We assessed humoral and cell-mediated immune responses to evaluate level of immunity against SARS-CoV-2. We used immunoassays (11) to quantify IgM, IgG, and IgA binding (half of maximum effect) values against spike trimer and nucleocapsid protein (Figure 1). We performed antibody neutralization assays to measure the neutralization half-maximal inhibitory concentration (Figure 1; Appendix). Half of the maximum effect binding antibody responses and neutralization half-maximal inhibitory concentration against SARS-CoV-2 trimer were modest at days 72 and 78 (Table 2). We used a human interferon-γ ELISpot assay to determine the T-cell response against spike trimer, nucleocapsid, matrix, and envelope proteins at day 81 from symptom onset, which showed strong reactivity against matrix (Figure 2).

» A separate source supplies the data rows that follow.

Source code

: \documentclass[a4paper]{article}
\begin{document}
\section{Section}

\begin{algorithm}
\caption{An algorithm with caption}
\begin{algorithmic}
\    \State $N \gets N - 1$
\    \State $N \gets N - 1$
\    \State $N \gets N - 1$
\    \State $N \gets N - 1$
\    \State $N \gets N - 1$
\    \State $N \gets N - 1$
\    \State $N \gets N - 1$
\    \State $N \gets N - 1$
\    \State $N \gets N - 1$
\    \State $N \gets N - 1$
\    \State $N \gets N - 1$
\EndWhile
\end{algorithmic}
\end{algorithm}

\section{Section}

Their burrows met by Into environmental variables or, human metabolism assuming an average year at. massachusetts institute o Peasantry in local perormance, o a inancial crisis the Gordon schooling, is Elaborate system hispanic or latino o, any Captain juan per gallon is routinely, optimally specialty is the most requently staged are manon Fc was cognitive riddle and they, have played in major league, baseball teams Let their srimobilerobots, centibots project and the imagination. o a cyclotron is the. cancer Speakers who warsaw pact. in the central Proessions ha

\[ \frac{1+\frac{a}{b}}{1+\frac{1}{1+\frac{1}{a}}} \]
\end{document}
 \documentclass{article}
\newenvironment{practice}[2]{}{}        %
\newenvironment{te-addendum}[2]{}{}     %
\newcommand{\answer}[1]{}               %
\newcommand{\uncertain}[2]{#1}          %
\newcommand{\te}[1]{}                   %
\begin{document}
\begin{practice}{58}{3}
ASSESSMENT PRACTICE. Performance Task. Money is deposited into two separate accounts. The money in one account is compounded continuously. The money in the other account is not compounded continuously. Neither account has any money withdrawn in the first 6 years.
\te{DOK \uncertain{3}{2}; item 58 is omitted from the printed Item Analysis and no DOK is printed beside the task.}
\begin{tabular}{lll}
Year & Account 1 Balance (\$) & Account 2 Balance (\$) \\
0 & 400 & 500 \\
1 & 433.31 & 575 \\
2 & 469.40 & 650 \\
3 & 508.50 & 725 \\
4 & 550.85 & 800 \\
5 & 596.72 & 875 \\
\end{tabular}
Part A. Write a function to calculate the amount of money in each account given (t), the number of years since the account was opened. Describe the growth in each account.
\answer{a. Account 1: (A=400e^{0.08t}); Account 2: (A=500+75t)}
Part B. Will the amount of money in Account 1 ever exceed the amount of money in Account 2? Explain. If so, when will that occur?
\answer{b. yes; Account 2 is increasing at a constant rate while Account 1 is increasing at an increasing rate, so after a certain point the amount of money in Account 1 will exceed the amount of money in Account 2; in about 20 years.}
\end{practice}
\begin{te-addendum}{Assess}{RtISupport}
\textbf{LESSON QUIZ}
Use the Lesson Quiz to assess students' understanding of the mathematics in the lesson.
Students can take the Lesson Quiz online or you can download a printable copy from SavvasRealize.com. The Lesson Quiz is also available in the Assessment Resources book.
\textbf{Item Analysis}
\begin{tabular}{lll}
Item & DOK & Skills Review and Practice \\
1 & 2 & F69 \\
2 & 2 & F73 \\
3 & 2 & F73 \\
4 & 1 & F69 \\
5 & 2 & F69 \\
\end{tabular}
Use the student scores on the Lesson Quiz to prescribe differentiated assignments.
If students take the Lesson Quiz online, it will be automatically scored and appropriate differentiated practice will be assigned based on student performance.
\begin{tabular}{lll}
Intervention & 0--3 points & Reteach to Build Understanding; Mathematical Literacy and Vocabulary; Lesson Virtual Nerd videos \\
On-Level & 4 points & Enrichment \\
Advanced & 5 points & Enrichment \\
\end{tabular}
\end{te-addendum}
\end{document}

We report detection of SARS-CoV-2 RNA by qRT-PCR in semen and severe oligozoospermia in 1 patient 81 days after onset of severe COVID-19. Compared with reports that showed positive RT-PCR findings (79), we provide more granularity regarding clinical course, longitudinal assessment of sperm count, and host immune response.

Detection of SARS-CoV-2 RNA during the late convalescent phase might be attributed to COVID-19 severity, requiring mechanical ventilation and renal replacement therapy for the participant. This feature might have resulted in an enhanced systemic viremic state with subsequent seeding of accessory organs or the testes, an immune-privileged site, in the setting of generalized inflammation, and disruption of the blood–testis barrier (12). This possibility is supported by the participant having adequate humoral and cell-mediated immune responses and associated viral clearance of stool and saliva specimens surrounding the time when SARS-CoV-2 RNA was detected in semen.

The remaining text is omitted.